▶ _YOUR GOAL_: Please reproduce all the records exactly while leaving out their pictures.

▶ _Saved data entries_:
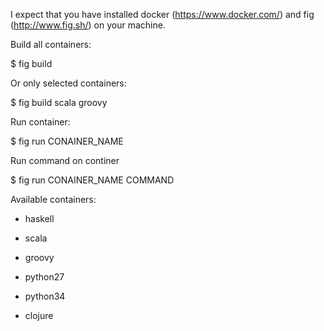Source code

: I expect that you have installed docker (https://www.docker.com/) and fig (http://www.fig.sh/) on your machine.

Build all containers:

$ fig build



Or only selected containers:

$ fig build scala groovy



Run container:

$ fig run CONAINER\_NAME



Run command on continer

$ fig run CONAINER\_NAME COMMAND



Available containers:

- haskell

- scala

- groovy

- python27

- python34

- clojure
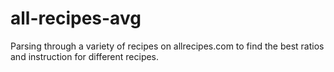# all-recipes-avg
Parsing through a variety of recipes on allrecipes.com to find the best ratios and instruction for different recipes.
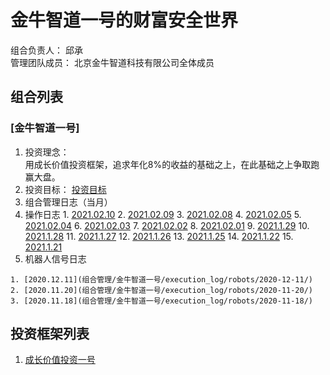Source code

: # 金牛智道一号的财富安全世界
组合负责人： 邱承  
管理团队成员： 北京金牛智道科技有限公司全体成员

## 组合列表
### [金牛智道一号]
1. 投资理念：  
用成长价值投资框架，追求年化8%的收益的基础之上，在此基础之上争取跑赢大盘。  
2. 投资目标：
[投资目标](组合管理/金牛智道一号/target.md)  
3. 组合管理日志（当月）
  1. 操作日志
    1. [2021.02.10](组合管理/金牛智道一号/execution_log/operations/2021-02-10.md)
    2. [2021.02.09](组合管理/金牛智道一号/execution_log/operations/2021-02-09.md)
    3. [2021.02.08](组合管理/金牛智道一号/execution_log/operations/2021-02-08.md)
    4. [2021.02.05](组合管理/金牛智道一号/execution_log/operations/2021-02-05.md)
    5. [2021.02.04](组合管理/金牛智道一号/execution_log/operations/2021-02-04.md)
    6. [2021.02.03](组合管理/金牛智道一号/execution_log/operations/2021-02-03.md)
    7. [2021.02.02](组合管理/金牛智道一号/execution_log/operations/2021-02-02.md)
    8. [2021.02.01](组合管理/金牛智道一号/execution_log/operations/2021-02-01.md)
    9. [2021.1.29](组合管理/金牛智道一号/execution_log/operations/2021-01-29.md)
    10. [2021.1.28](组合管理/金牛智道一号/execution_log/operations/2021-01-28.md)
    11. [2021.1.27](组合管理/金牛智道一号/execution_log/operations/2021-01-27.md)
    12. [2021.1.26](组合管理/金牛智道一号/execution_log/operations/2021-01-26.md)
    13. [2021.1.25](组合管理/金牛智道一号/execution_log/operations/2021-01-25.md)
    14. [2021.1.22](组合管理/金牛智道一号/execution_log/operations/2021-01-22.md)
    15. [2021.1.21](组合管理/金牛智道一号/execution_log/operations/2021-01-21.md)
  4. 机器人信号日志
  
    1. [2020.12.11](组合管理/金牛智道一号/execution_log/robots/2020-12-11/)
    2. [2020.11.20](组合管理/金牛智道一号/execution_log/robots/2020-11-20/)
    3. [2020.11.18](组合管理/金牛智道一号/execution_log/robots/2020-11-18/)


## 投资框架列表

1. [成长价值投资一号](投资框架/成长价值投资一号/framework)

▶ _TASK OUTPUT_:
Source code

: I expect that you have installed docker (https://www.docker.com/) and fig (http://www.fig.sh/) on your machine.

Build all containers:

$ fig build



Or only selected containers:

$ fig build scala groovy



Run container:

$ fig run CONAINER\_NAME



Run command on continer

$ fig run CONAINER\_NAME COMMAND



Available containers:

- haskell

- scala

- groovy

- python27

- python34

- clojure
# all-recipes-avg
Parsing through a variety of recipes on allrecipes.com to find the best ratios and instruction for different recipes.
Source code

: # 金牛智道一号的财富安全世界
组合负责人： 邱承  
管理团队成员： 北京金牛智道科技有限公司全体成员

## 组合列表
### [金牛智道一号]
1. 投资理念：  
用成长价值投资框架，追求年化8%的收益的基础之上，在此基础之上争取跑赢大盘。  
2. 投资目标：
[投资目标](组合管理/金牛智道一号/target.md)  
3. 组合管理日志（当月）
  1. 操作日志
    1. [2021.02.10](组合管理/金牛智道一号/execution_log/operations/2021-02-10.md)
    2. [2021.02.09](组合管理/金牛智道一号/execution_log/operations/2021-02-09.md)
    3. [2021.02.08](组合管理/金牛智道一号/execution_log/operations/2021-02-08.md)
    4. [2021.02.05](组合管理/金牛智道一号/execution_log/operations/2021-02-05.md)
    5. [2021.02.04](组合管理/金牛智道一号/execution_log/operations/2021-02-04.md)
    6. [2021.02.03](组合管理/金牛智道一号/execution_log/operations/2021-02-03.md)
    7. [2021.02.02](组合管理/金牛智道一号/execution_log/operations/2021-02-02.md)
    8. [2021.02.01](组合管理/金牛智道一号/execution_log/operations/2021-02-01.md)
    9. [2021.1.29](组合管理/金牛智道一号/execution_log/operations/2021-01-29.md)
    10. [2021.1.28](组合管理/金牛智道一号/execution_log/operations/2021-01-28.md)
    11. [2021.1.27](组合管理/金牛智道一号/execution_log/operations/2021-01-27.md)
    12. [2021.1.26](组合管理/金牛智道一号/execution_log/operations/2021-01-26.md)
    13. [2021.1.25](组合管理/金牛智道一号/execution_log/operations/2021-01-25.md)
    14. [2021.1.22](组合管理/金牛智道一号/execution_log/operations/2021-01-22.md)
    15. [2021.1.21](组合管理/金牛智道一号/execution_log/operations/2021-01-21.md)
  4. 机器人信号日志
  
    1. [2020.12.11](组合管理/金牛智道一号/execution_log/robots/2020-12-11/)
    2. [2020.11.20](组合管理/金牛智道一号/execution_log/robots/2020-11-20/)
    3. [2020.11.18](组合管理/金牛智道一号/execution_log/robots/2020-11-18/)


## 投资框架列表

1. [成长价值投资一号](投资框架/成长价值投资一号/framework)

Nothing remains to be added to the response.